→ **TASK OBJECTIVE**: Search the data below for the string "contact" and copy all lines where it shows up.

▽

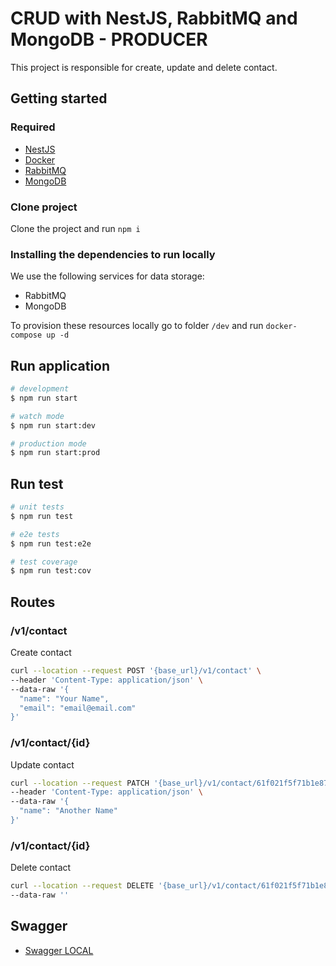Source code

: # CRUD with NestJS, RabbitMQ and MongoDB - PRODUCER

This project is responsible for create, update and delete contact.

## Getting started


### Required

- [NestJS](https://github.com/nestjs/nest)
- [Docker](https://www.docker.com/)
- [RabbitMQ](https://www.rabbitmq.com/)
- [MongoDB](https://www.mongodb.com/)

### Clone project 

Clone the project and run `npm i`

### Installing the dependencies to run locally

We use the following services for data storage:

- RabbitMQ
- MongoDB

To provision these resources locally go to folder `/dev` and run `docker-compose up -d`

## Run application


```bash
# development
$ npm run start

# watch mode
$ npm run start:dev

# production mode
$ npm run start:prod
```

## Run test

```bash
# unit tests
$ npm run test

# e2e tests
$ npm run test:e2e

# test coverage
$ npm run test:cov
```


## Routes


### /v1/contact
Create contact

```bash
curl --location --request POST '{base_url}/v1/contact' \
--header 'Content-Type: application/json' \
--data-raw '{
  "name": "Your Name",
  "email": "email@email.com"
}'
```

### /v1/contact/{id}
Update contact

```bash
curl --location --request PATCH '{base_url}/v1/contact/61f021f5f71b1e87605082c0' \
--header 'Content-Type: application/json' \
--data-raw '{
  "name": "Another Name"
}'
```

### /v1/contact/{id}
Delete contact

```bash
curl --location --request DELETE '{base_url}/v1/contact/61f021f5f71b1e87605082c0' \
--data-raw ''
```


## Swagger

- [Swagger LOCAL](http://localhost:3000/api)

△

→ **SOLUTION TO THIS PROBLEM**:
This project is responsible for create, update and delete contact.
### /v1/contact
Create contact
curl --location --request POST '{base_url}/v1/contact' \
### /v1/contact/{id}
Update contact
curl --location --request PATCH '{base_url}/v1/contact/61f021f5f71b1e87605082c0' \
### /v1/contact/{id}
Delete contact
curl --location --request DELETE '{base_url}/v1/contact/61f021f5f71b1e87605082c0' \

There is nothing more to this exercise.